Henry R. Aguda, UnionBank’s chief transformation officer, touted the bank being one of the first local banks to have cryptocurrency mining equipment. However, he noted that they don’t seek to make profits out of trading, but rather on looking at the big picture in tapping blockchain technology and harness it for business processes.
“Whoever wants to join doesn’t need to run something like this. They just need to have internet connection to connect to our app where they can process their transaction. They can serve the community around them, as long as you have a cellphone, we can provide banking terms,” said Mr. Aguda in a June 22 interview.
He said that aside from millennials, the other extreme of the age bracket are also on board with their digital products. “Our customers are also delighted because it makes transactions easier. There was one customer that we have he’s about 68 years old but he’s using our app and he’s very happy.”
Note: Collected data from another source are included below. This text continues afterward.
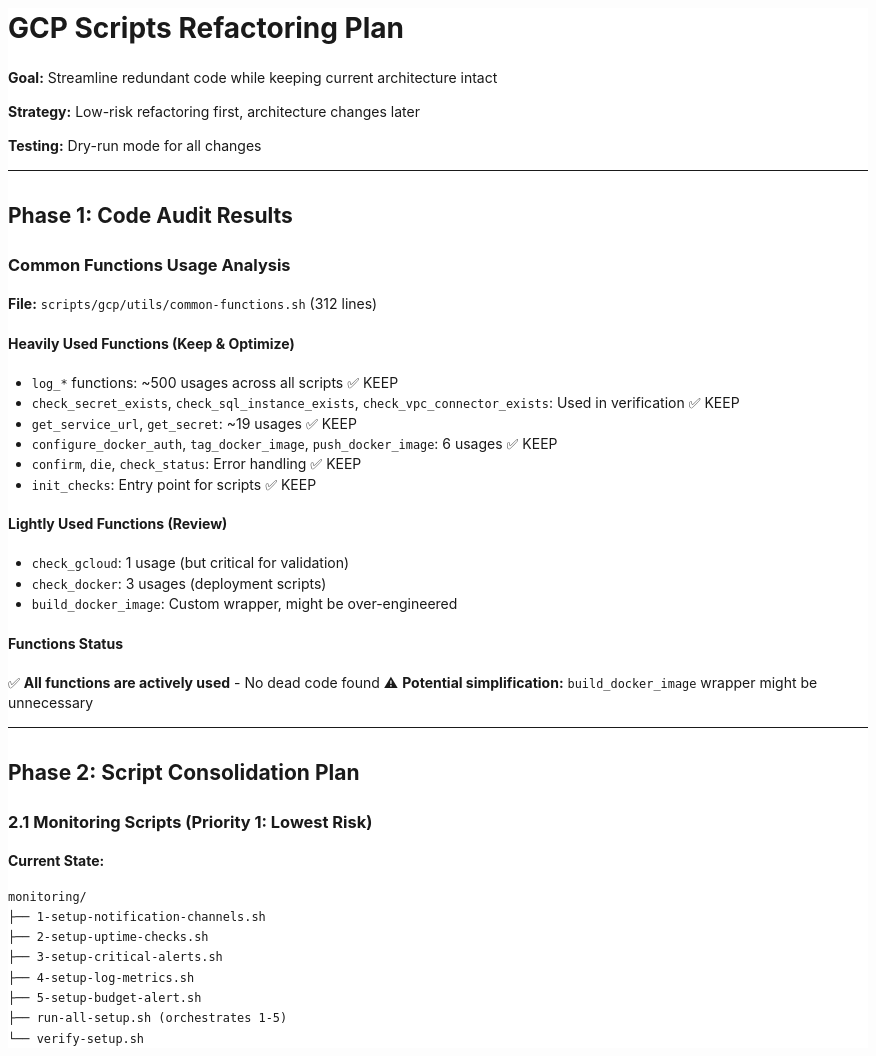 # GCP Scripts Refactoring Plan

**Goal:** Streamline redundant code while keeping current architecture intact

**Strategy:** Low-risk refactoring first, architecture changes later

**Testing:** Dry-run mode for all changes

---

## Phase 1: Code Audit Results

### Common Functions Usage Analysis

**File:** `scripts/gcp/utils/common-functions.sh` (312 lines)

#### Heavily Used Functions (Keep & Optimize)
- `log_*` functions: ~500 usages across all scripts ✅ KEEP
- `check_secret_exists`, `check_sql_instance_exists`, `check_vpc_connector_exists`: Used in verification ✅ KEEP
- `get_service_url`, `get_secret`: ~19 usages ✅ KEEP
- `configure_docker_auth`, `tag_docker_image`, `push_docker_image`: 6 usages ✅ KEEP
- `confirm`, `die`, `check_status`: Error handling ✅ KEEP
- `init_checks`: Entry point for scripts ✅ KEEP

#### Lightly Used Functions (Review)
- `check_gcloud`: 1 usage (but critical for validation)
- `check_docker`: 3 usages (deployment scripts)
- `build_docker_image`: Custom wrapper, might be over-engineered

#### Functions Status
✅ **All functions are actively used** - No dead code found
⚠️ **Potential simplification:** `build_docker_image` wrapper might be unnecessary

---

## Phase 2: Script Consolidation Plan

### 2.1 Monitoring Scripts (Priority 1: Lowest Risk)

**Current State:**
```
monitoring/
├── 1-setup-notification-channels.sh
├── 2-setup-uptime-checks.sh
├── 3-setup-critical-alerts.sh
├── 4-setup-log-metrics.sh
├── 5-setup-budget-alert.sh
├── run-all-setup.sh (orchestrates 1-5)
└── verify-setup.sh
```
Mr. Aguda agreed that there were “misconceptions” about blockchain technology’s security as it is not regulated by any entity in itself, which had kept some consumers on the sidelines. “We just need time. Give us time and all of this will come down to financial inclusion.”
Their team communicates the blockchain to the common folk by talking about it the way they talk about the internet, where there is pretty much no regulation until it gets in contact with the real world — similar to how the central bank regulates virtual currency exchanges.
Aside from banking services, blockchain technology could actually bleed into adjacent sectors such as insurance and health care according to Winston Damarillo, Chairman of fintech Amihan Global Strategies.
“We’re gonna see a massive and fast adaption of blockchain in the financial sector. But I can envision one day that my passport is on my phone, my drivers license on my phone, my land titles on my phone, my medical records on my phone, a representation of my deposits in my banks in my phone, and I can transact freely with that,” he said in a May 28 interview with Cignal TV’s One News.
He explained that it is because blockchain decentralizes know-your-customer (KYC) data, making the value owned by the user instead of the bank.
He said that with blockchain, transactions involving the transfer of value can be done peer to peer, and would not need to go through institutions like banks or middlemen — which seen to be a “far safer way” as institutions are “super susceptible to cybercrimes.”
But for now, Salvanera and Hernandez will have to cash on their pockets until such time that electronic payments can be transacted with other than online promos. “I won’t be using it that much, at least for now, as the coverage isn’t as widespread, unlike other countries. It’s not yet a necessity. I’ll still use cash,” Salvanera said.
But they do believe in fintech and how it will make people’s lives easier.
The goal for the BSP anyway to totally shift to entirely digital, but from a “cash-heavy” to a “cash-lite” society.
But how long do they really need to wait? UnionBank’s Mr. Aguda said: “probably next year.” Although UnionBank was the first bank to introduce blockchain in their operations, he welcomed other banks’ move to ride on the trend.
“Everybody claims now that they have a blockchain. But as we become successful, and the other banks will adopt it, it’s okay for us. It all helps everybody anyway,” he said. “We just have to continue going into newer technologies.”